Problem description
Transcribe all records exactly; omit pictures.

Exercise materials
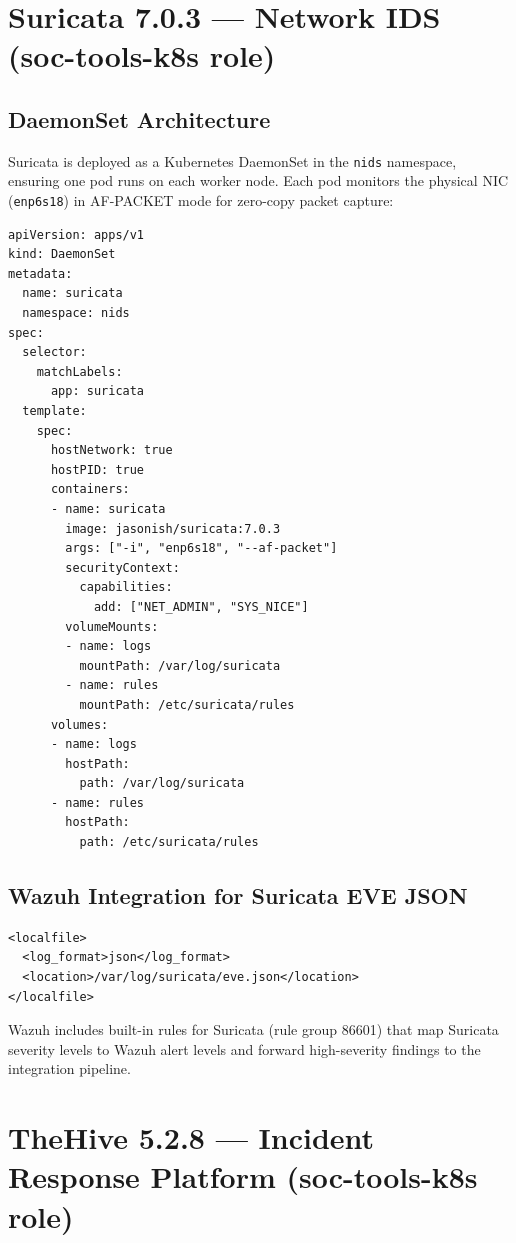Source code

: \documentclass[12pt,a4paper]{report}
\begin{document}
\section{Suricata 7.0.3 --- Network IDS (soc-tools-k8s role)}

\subsection{DaemonSet Architecture}

Suricata is deployed as a Kubernetes DaemonSet in the \texttt{nids} namespace, ensuring one pod runs on each worker node. Each pod monitors the physical NIC (\texttt{enp6s18}) in AF-PACKET mode for zero-copy packet capture:

\begin{lstlisting}[style=yamlstyle, caption=Suricata DaemonSet configuration excerpt, style=yamlstyle]
apiVersion: apps/v1
kind: DaemonSet
metadata:
  name: suricata
  namespace: nids
spec:
  selector:
    matchLabels:
      app: suricata
  template:
    spec:
      hostNetwork: true
      hostPID: true
      containers:
      - name: suricata
        image: jasonish/suricata:7.0.3
        args: ["-i", "enp6s18", "--af-packet"]
        securityContext:
          capabilities:
            add: ["NET_ADMIN", "SYS_NICE"]
        volumeMounts:
        - name: logs
          mountPath: /var/log/suricata
        - name: rules
          mountPath: /etc/suricata/rules
      volumes:
      - name: logs
        hostPath:
          path: /var/log/suricata
      - name: rules
        hostPath:
          path: /etc/suricata/rules
\end{lstlisting}

\subsection{Wazuh Integration for Suricata EVE JSON}

\begin{lstlisting}[style=xmlstyle, caption=Wazuh agent localfile configuration for Suricata]
<localfile>
  <log_format>json</log_format>
  <location>/var/log/suricata/eve.json</location>
</localfile>
\end{lstlisting}

Wazuh includes built-in rules for Suricata (rule group 86601) that map Suricata severity levels to Wazuh alert levels and forward high-severity findings to the integration pipeline.

\section{TheHive 5.2.8 --- Incident Response Platform (soc-tools-k8s role)}
\end{document}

Reply
Source code

: \documentclass[12pt,a4paper]{report}
\begin{document}
\section{Suricata 7.0.3 --- Network IDS (soc-tools-k8s role)}

\subsection{DaemonSet Architecture}

Suricata is deployed as a Kubernetes DaemonSet in the \texttt{nids} namespace, ensuring one pod runs on each worker node. Each pod monitors the physical NIC (\texttt{enp6s18}) in AF-PACKET mode for zero-copy packet capture:

\begin{lstlisting}[style=yamlstyle, caption=Suricata DaemonSet configuration excerpt, style=yamlstyle]
apiVersion: apps/v1
kind: DaemonSet
metadata:
  name: suricata
  namespace: nids
spec:
  selector:
    matchLabels:
      app: suricata
  template:
    spec:
      hostNetwork: true
      hostPID: true
      containers:
      - name: suricata
        image: jasonish/suricata:7.0.3
        args: ["-i", "enp6s18", "--af-packet"]
        securityContext:
          capabilities:
            add: ["NET_ADMIN", "SYS_NICE"]
        volumeMounts:
        - name: logs
          mountPath: /var/log/suricata
        - name: rules
          mountPath: /etc/suricata/rules
      volumes:
      - name: logs
        hostPath:
          path: /var/log/suricata
      - name: rules
        hostPath:
          path: /etc/suricata/rules
\end{lstlisting}

\subsection{Wazuh Integration for Suricata EVE JSON}

\begin{lstlisting}[style=xmlstyle, caption=Wazuh agent localfile configuration for Suricata]
<localfile>
  <log_format>json</log_format>
  <location>/var/log/suricata/eve.json</location>
</localfile>
\end{lstlisting}

Wazuh includes built-in rules for Suricata (rule group 86601) that map Suricata severity levels to Wazuh alert levels and forward high-severity findings to the integration pipeline.

\section{TheHive 5.2.8 --- Incident Response Platform (soc-tools-k8s role)}
\end{document}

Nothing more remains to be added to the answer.